SME Sales KPI’s — You Cannot Manage What You Cannot Measure
I feel like I have been a stuck record concerning a number of my blog posts to date. The typical way I have ended my posts brings out the accountant in me, but I firmly believe in it. Not only do I believe in it from a marketing point of view, but it extends across an entire business. You simply cannot manage what you cannot measure. It was, therefore, inevitable that I would have to write a blog post on the matter.
“If you can’t quantify it, you can’t change it” — Peter Druker
Peter Drucker, credited with inventing modern business management, is widely regarded as the greatest management thinker of all time, having written 39 books on the subject. “If you can’t quantify it, you can’t change it,” he is quoted as saying. When you consider this quote, you should automatically realise how accurate it is. And you can’t improve at anything until you can calculate it and know the results.
If you don’t measure your performance throughout your business, you can’t improve. Worse still, you have no idea what you should be concentrating on. It’s like you’re lost in a maze, and you have no idea how to get out because you haven’t kept track of where you’ve been.

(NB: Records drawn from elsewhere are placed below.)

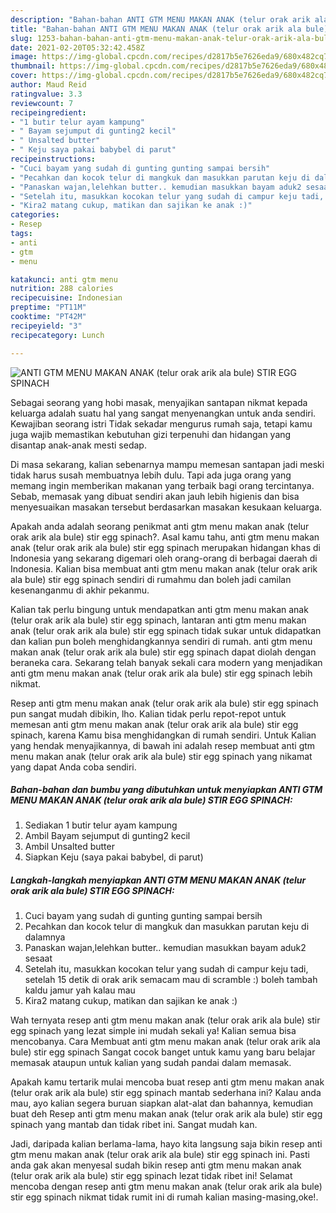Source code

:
 ```yaml
---
description: "Bahan-bahan ANTI GTM MENU MAKAN ANAK (telur orak arik ala bule) STIR EGG SPINACH Sederhana Untuk Jualan"
title: "Bahan-bahan ANTI GTM MENU MAKAN ANAK (telur orak arik ala bule) STIR EGG SPINACH Sederhana Untuk Jualan"
slug: 1253-bahan-bahan-anti-gtm-menu-makan-anak-telur-orak-arik-ala-bule-stir-egg-spinach-sederhana-untuk-jualan
date: 2021-02-20T05:32:42.458Z
image: https://img-global.cpcdn.com/recipes/d2817b5e7626eda9/680x482cq70/anti-gtm-menu-makan-anak-telur-orak-arik-ala-bule-stir-egg-spinach-foto-resep-utama.jpg
thumbnail: https://img-global.cpcdn.com/recipes/d2817b5e7626eda9/680x482cq70/anti-gtm-menu-makan-anak-telur-orak-arik-ala-bule-stir-egg-spinach-foto-resep-utama.jpg
cover: https://img-global.cpcdn.com/recipes/d2817b5e7626eda9/680x482cq70/anti-gtm-menu-makan-anak-telur-orak-arik-ala-bule-stir-egg-spinach-foto-resep-utama.jpg
author: Maud Reid
ratingvalue: 3.3
reviewcount: 7
recipeingredient:
- "1 butir telur ayam kampung"
- " Bayam sejumput di gunting2 kecil"
- " Unsalted butter"
- " Keju saya pakai babybel di parut"
recipeinstructions:
- "Cuci bayam yang sudah di gunting gunting sampai bersih"
- "Pecahkan dan kocok telur di mangkuk dan masukkan parutan keju di dalamnya"
- "Panaskan wajan,lelehkan butter.. kemudian masukkan bayam aduk2 sesaat"
- "Setelah itu, masukkan kocokan telur yang sudah di campur keju tadi, setelah 15 detik di orak arik semacam mau di scramble :) boleh tambah kaldu jamur yah kalau mau"
- "Kira2 matang cukup, matikan dan sajikan ke anak :)"
categories:
- Resep
tags:
- anti
- gtm
- menu

katakunci: anti gtm menu 
nutrition: 288 calories
recipecuisine: Indonesian
preptime: "PT11M"
cooktime: "PT42M"
recipeyield: "3"
recipecategory: Lunch

---
```



![ANTI GTM MENU MAKAN ANAK (telur orak arik ala bule) STIR EGG SPINACH](https://img-global.cpcdn.com/recipes/d2817b5e7626eda9/680x482cq70/anti-gtm-menu-makan-anak-telur-orak-arik-ala-bule-stir-egg-spinach-foto-resep-utama.jpg)

Sebagai seorang yang hobi masak, menyajikan santapan nikmat kepada keluarga adalah suatu hal yang sangat menyenangkan untuk anda sendiri. Kewajiban seorang istri Tidak sekadar mengurus rumah saja, tetapi kamu juga wajib memastikan kebutuhan gizi terpenuhi dan hidangan yang disantap anak-anak mesti sedap.

Di masa  sekarang, kalian sebenarnya mampu memesan santapan jadi meski tidak harus susah membuatnya lebih dulu. Tapi ada juga orang yang memang ingin memberikan makanan yang terbaik bagi orang tercintanya. Sebab, memasak yang dibuat sendiri akan jauh lebih higienis dan bisa menyesuaikan masakan tersebut berdasarkan masakan kesukaan keluarga. 



Apakah anda adalah seorang penikmat anti gtm menu makan anak (telur orak arik ala bule) stir egg spinach?. Asal kamu tahu, anti gtm menu makan anak (telur orak arik ala bule) stir egg spinach merupakan hidangan khas di Indonesia yang sekarang digemari oleh orang-orang di berbagai daerah di Indonesia. Kalian bisa membuat anti gtm menu makan anak (telur orak arik ala bule) stir egg spinach sendiri di rumahmu dan boleh jadi camilan kesenanganmu di akhir pekanmu.

Kalian tak perlu bingung untuk mendapatkan anti gtm menu makan anak (telur orak arik ala bule) stir egg spinach, lantaran anti gtm menu makan anak (telur orak arik ala bule) stir egg spinach tidak sukar untuk didapatkan dan kalian pun boleh menghidangkannya sendiri di rumah. anti gtm menu makan anak (telur orak arik ala bule) stir egg spinach dapat diolah dengan beraneka cara. Sekarang telah banyak sekali cara modern yang menjadikan anti gtm menu makan anak (telur orak arik ala bule) stir egg spinach lebih nikmat.

Resep anti gtm menu makan anak (telur orak arik ala bule) stir egg spinach pun sangat mudah dibikin, lho. Kalian tidak perlu repot-repot untuk memesan anti gtm menu makan anak (telur orak arik ala bule) stir egg spinach, karena Kamu bisa menghidangkan di rumah sendiri. Untuk Kalian yang hendak menyajikannya, di bawah ini adalah resep membuat anti gtm menu makan anak (telur orak arik ala bule) stir egg spinach yang nikamat yang dapat Anda coba sendiri.

<!--inarticleads1-->

##### Bahan-bahan dan bumbu yang dibutuhkan untuk menyiapkan ANTI GTM MENU MAKAN ANAK (telur orak arik ala bule) STIR EGG SPINACH:

1. Sediakan 1 butir telur ayam kampung
1. Ambil  Bayam sejumput di gunting2 kecil
1. Ambil  Unsalted butter
1. Siapkan  Keju (saya pakai babybel, di parut)




<!--inarticleads2-->

##### Langkah-langkah menyiapkan ANTI GTM MENU MAKAN ANAK (telur orak arik ala bule) STIR EGG SPINACH:

1. Cuci bayam yang sudah di gunting gunting sampai bersih
1. Pecahkan dan kocok telur di mangkuk dan masukkan parutan keju di dalamnya
1. Panaskan wajan,lelehkan butter.. kemudian masukkan bayam aduk2 sesaat
1. Setelah itu, masukkan kocokan telur yang sudah di campur keju tadi, setelah 15 detik di orak arik semacam mau di scramble :) boleh tambah kaldu jamur yah kalau mau
1. Kira2 matang cukup, matikan dan sajikan ke anak :)




Wah ternyata resep anti gtm menu makan anak (telur orak arik ala bule) stir egg spinach yang lezat simple ini mudah sekali ya! Kalian semua bisa mencobanya. Cara Membuat anti gtm menu makan anak (telur orak arik ala bule) stir egg spinach Sangat cocok banget untuk kamu yang baru belajar memasak ataupun untuk kalian yang sudah pandai dalam memasak.

Apakah kamu tertarik mulai mencoba buat resep anti gtm menu makan anak (telur orak arik ala bule) stir egg spinach mantab sederhana ini? Kalau anda mau, ayo kalian segera buruan siapkan alat-alat dan bahannya, kemudian buat deh Resep anti gtm menu makan anak (telur orak arik ala bule) stir egg spinach yang mantab dan tidak ribet ini. Sangat mudah kan. 

Jadi, daripada kalian berlama-lama, hayo kita langsung saja bikin resep anti gtm menu makan anak (telur orak arik ala bule) stir egg spinach ini. Pasti anda gak akan menyesal sudah bikin resep anti gtm menu makan anak (telur orak arik ala bule) stir egg spinach lezat tidak ribet ini! Selamat mencoba dengan resep anti gtm menu makan anak (telur orak arik ala bule) stir egg spinach nikmat tidak rumit ini di rumah kalian masing-masing,oke!.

To date, I have very much been writing about marketing and how it can be adopted by SME’s; therefore, today, I am going to focus on a few KPI’s that SME’s can implement with regard to their sales and marketing. Businesses should keep track of quantifiable metrics and align with the company’s objectives and avoid things you have no control over or metrics that are just for show. A few basic KPI’s that can be used to track and monitor progress are:
1. Revenue Per Client (RPC): A measure of efficiency — is the most common and potentially the easiest KPI to monitor. A straightforward calculation (Revenue divided by the number of clients). Steadily increasing your revenue per client increases your overall profit margin in the long run. Things to consider to increase the metric are: What else would you give your clients for sale besides your current products? What are they looking for? What would be a complementary good or service that would add to the fun without being overbearing?
2. Client Retention Rate (CRR): Long-term profitability depends on client retention (the number of clients you keep). It’s the most critical KPI of them all because it tests how good you’re following through with your brand pledge Marketing campaigns, strategy, messaging, time and expense, as well as continuing sales activities, should all be prioritised. Retain the customers by doing the following: Deliver on what you said you’d do. Ensure that everyone in your business is on board with your vision. Recognise why customers are leaving.
3. Profit Margin (PM): If the cost of generating revenue exceeds the revenue generated, you have a negative profit margin, and your company is doomed. That is unless you are incredibly well-funded and have a lot of cash. If not, take a look at where and how you’re spending your money. What is the fate of your money? Whatever costs are out of your control? — expenses are appropriate and which are not? Which expenses contribute to revenue generation? Don’t forget about the revenue side of the equation. Are you charging a fair price for this or that? Is it time to revise your pricing strategy? Are your shows becoming stale?
4. Web Traffic Sources: The metric calculates which traffic sources bring visitors to your site and compares them. Direct, referral and search are the three primary traffic sources, but your website may also receive traffic from campaigns such as banner advertising or paid search. Consider analysing the number of target completions from each traffic source in addition to evaluating the number of visitors from each traffic source. This metric will also show you where to deploy your capital for the most effective marketing campaigns.
There is a multitude of information online and plenty of websites with a variety of KPI’s available. Whichever KPI’s you choose to make use of, ensure that they are applied consistently, and that team members know how to calculate them and influence or improve them. In many instances, companies have fantastic metrics and KPI’s that show all these beautiful things that the business does. Still, employees do not understand them and cannot effectively implement changes that will positively affect change.
The Myth
I feel the accountant in me cannot post something on the principle of you cannot manage what you cannot measure without addressing the fact that there are several posts online that this statement is not true or a myth. Dreamed up by the corporate dogma and indoctrinated in employees for the past few decades. These lovey-dovey individuals like to believe that the vast majority of essential things cannot be measured.
I am no psychologist, but people measure everything they do; it is in our DNA. It might be as simple as comparing the price of the tomatoes per kilogram you are buying at an organic market or checking how your retirement annuity is performing and whether you need to invest in different markets. We measure, study, calculate, what we need to do, how and when we need to do it. These may not be formal business KPI’s, but they are your own personal measurement tools, and they help you decide where you are and how you need to go forward. They exist, whether you like it or not.
Businesses in the past have definitely focused on the numbers and will probably continue to in the future. You, unfortunately, can not entice investors on airy-fairy hopes and dreams, with no figures to back up your ideas. I concede that people and human capital are complicated to measure, which is very subjective, and that no two individuals are alike. Still, managers and leaders constantly measure performance, be it formal or informal. While sometimes you cannot place a number on something, that personal “feeling” is a measurement.
The fact of the matter is numbers within a business are a historical reflection of what the company has achieved, and the only way to gauge how you are improving is to compare the numbers. The fact remains, you cannot manage what you cannot measure.